Yiping Li; Xiaofen Ruan; Xiaowen Xu; Cha Li; Tingting Qiang; Hua Zhou; Junjie Gao; Xiaolong Wang

doi:10.3389/fphar.2019.01095

Shengmai Injection Suppresses Angiotensin II-Induced Cardiomyocyte Hypertrophy and Apoptosis via Activation of the AMPK Signaling Pathway Through Energy-Dependent Mechanisms

Front Pharmacol. 2019 Sep 20:10:1095. doi: 10.3389/fphar.2019.01095. eCollection 2019.

Authors

Yiping Li^{1

2}, Xiaofen Ruan^{1

2}, Xiaowen Xu², Cha Li², Tingting Qiang², Hua Zhou^{1

2}, Junjie Gao¹, Xiaolong Wang^{1

2}

Affiliations

¹ Cardiovascular Department of Traditional Chinese Medicine, Shuguang Hospital Affiliated to Shanghai University of Traditional Chinese Medicine, Shanghai, China.
² Cardiovascular Research Institute of Traditional Chinese Medicine, Shuguang Hospital Affiliated to Shanghai University of Traditional Chinese Medicine, Shanghai, China.

Abstract

Shengmai injection (SMI), a traditional Chinese herbal medicine extracted from Panax ginseng C.A. Mey., Ophiopogon japonicus (Thunb.) Ker Gawl., and Schisandra chinensis (Turcz.) Baill., has been used to treat acute and chronic heart failure. This study aimed to further clarify the effects of SMI on energy metabolism. SMI could improve cell-survival rate and also reduce myocardial cell hypertrophy and apoptosis.
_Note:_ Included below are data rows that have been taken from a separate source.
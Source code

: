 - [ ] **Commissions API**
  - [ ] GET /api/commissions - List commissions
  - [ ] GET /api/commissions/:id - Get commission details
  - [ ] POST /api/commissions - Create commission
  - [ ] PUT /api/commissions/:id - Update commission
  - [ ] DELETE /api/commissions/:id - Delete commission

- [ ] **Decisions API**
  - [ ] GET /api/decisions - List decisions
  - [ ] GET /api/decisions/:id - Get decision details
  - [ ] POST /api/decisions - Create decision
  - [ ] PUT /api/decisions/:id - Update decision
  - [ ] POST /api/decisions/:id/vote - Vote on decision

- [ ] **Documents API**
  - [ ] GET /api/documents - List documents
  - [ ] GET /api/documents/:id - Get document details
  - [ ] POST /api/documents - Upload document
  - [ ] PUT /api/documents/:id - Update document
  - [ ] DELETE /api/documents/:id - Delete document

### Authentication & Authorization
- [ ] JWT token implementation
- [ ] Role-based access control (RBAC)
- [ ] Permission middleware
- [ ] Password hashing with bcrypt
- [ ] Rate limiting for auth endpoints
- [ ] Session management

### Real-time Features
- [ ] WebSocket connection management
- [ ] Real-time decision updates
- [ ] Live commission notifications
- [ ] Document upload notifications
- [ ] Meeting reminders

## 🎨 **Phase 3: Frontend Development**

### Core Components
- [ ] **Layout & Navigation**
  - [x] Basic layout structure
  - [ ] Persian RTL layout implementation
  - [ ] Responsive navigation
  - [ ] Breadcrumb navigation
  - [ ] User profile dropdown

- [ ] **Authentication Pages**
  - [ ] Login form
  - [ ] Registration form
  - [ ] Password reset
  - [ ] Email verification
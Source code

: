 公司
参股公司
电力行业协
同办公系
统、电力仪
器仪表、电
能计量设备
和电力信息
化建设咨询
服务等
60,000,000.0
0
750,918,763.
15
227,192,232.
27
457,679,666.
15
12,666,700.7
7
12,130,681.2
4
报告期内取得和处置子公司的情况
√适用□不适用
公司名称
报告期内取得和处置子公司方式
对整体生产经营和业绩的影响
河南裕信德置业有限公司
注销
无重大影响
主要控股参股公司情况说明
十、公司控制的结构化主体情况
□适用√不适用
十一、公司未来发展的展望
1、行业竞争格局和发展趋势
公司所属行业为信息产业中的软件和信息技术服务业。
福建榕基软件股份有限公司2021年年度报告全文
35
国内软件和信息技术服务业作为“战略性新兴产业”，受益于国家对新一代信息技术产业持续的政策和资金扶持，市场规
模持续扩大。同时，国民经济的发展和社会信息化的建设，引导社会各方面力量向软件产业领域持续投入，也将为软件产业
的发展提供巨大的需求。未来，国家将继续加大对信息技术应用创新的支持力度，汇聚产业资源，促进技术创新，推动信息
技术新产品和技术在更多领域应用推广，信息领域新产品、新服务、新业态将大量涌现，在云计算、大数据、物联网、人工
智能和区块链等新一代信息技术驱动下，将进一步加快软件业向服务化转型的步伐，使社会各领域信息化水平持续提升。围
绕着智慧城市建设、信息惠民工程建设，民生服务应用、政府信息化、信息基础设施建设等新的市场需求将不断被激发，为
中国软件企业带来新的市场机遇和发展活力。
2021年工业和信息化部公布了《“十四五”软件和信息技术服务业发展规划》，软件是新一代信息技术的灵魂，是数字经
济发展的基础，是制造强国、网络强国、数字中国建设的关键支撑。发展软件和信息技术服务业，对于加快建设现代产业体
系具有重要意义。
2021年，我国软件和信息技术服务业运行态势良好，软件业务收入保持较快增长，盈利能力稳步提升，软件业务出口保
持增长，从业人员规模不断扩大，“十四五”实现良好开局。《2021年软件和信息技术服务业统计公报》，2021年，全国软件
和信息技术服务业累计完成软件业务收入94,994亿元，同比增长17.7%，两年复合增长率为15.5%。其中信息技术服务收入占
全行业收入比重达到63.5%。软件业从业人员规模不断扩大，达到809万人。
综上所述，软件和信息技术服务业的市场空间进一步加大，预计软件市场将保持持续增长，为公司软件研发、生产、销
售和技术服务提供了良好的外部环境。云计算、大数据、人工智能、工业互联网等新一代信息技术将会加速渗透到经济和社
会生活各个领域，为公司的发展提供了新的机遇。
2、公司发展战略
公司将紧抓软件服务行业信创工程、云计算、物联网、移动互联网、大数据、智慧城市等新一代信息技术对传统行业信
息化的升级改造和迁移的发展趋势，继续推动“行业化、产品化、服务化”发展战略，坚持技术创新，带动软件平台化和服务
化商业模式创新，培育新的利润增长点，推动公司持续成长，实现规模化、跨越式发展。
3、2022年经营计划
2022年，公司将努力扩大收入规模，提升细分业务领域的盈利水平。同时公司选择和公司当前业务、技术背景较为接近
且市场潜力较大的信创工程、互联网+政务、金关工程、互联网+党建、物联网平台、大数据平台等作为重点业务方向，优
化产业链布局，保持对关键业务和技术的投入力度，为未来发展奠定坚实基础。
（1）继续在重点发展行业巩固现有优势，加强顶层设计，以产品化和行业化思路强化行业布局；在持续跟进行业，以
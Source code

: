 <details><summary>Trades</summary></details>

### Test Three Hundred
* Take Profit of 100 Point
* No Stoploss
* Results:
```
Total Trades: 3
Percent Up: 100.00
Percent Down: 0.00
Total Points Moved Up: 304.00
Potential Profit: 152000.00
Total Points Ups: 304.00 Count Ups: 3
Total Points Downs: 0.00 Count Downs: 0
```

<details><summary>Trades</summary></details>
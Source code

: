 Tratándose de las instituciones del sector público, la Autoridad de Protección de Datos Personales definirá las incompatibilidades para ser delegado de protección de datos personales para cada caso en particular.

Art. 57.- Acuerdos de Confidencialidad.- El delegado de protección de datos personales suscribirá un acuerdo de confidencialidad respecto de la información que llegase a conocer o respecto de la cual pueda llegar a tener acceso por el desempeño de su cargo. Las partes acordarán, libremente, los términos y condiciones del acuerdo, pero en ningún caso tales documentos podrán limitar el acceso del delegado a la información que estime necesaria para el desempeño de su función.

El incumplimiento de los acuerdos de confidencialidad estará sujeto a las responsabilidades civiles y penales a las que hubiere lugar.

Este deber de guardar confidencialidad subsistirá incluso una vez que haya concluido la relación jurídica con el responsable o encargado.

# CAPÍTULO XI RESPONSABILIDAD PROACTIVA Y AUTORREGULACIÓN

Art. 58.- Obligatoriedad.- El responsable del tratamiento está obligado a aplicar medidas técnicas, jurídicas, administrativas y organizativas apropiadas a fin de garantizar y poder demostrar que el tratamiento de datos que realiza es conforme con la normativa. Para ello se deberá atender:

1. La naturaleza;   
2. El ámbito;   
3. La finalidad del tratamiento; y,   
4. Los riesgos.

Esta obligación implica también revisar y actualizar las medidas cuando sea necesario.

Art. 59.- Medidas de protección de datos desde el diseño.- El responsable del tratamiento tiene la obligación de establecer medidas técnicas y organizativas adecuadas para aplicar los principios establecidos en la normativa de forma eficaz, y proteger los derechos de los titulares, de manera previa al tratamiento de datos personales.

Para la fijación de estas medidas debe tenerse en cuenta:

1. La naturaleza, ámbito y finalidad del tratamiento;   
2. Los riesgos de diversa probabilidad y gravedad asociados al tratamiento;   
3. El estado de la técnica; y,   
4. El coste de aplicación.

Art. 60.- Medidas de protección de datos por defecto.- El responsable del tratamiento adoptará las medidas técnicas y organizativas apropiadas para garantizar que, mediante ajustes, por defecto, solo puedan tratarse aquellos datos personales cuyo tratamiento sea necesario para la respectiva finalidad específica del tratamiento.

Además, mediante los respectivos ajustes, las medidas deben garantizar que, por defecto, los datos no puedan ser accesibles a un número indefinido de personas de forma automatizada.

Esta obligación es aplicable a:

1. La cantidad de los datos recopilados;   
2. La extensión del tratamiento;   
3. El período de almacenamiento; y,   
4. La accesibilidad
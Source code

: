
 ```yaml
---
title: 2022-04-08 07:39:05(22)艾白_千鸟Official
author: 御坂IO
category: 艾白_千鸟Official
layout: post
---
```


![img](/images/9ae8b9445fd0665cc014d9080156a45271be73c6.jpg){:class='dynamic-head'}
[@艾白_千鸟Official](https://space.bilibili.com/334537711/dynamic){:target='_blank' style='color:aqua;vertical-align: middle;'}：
Mitochondria are important sites of cellular energy metabolism, and SMI protects mitochondrial function which was evaluated by mitochondrial ultrastructure, mitochondrial respiratory control ratio (RCR), and mitochondrial membrane potential (ΔΨm) in this study. The expression levels of adenosine triphosphate (ATP), adenosine diphosphate (ADP), and phosphocreatine (PCr) increased. The expression levels of free fatty acid oxidation [carnitine palmitoyltransferase-1 (CPT-1)], glucose oxidation [glucose transporter-4 (GLUT-4)], and mitochondrial biogenesis-related genes (peroxisome proliferator-activated receptor-γ coactivator-1α [PGC-1α]) were upregulated after SMI treatment. AMP-activated protein kinase (AMPK) is an important signaling pathway regulating energy metabolism and also can regulate the above-mentioned indicators. In the present study, SMI was found to promote phosphorylation of AMPK. However, the effects of SMI on fatty acid, glucose oxidation, mitochondrial biogenesis, as well as inhibiting apoptosis of hypertrophic cardiomyocytes were partly blocked by AMPK inhibitor-compound C. Moreover, decreased myocardial hypertrophy and apoptosis treated by SMI were inhibited by AMPK knockdown with shAMPK to a certain degree and AMPK knockdown almost abolished the SMI-induced increase in the expression of GLUT-4, CPT-1, and PGC-1α. These data suggest that SMI suppressed Ang II-induced cardiomyocyte hypertrophy and apoptosis via activation of the AMPK signaling pathway through energy-dependent mechanisms.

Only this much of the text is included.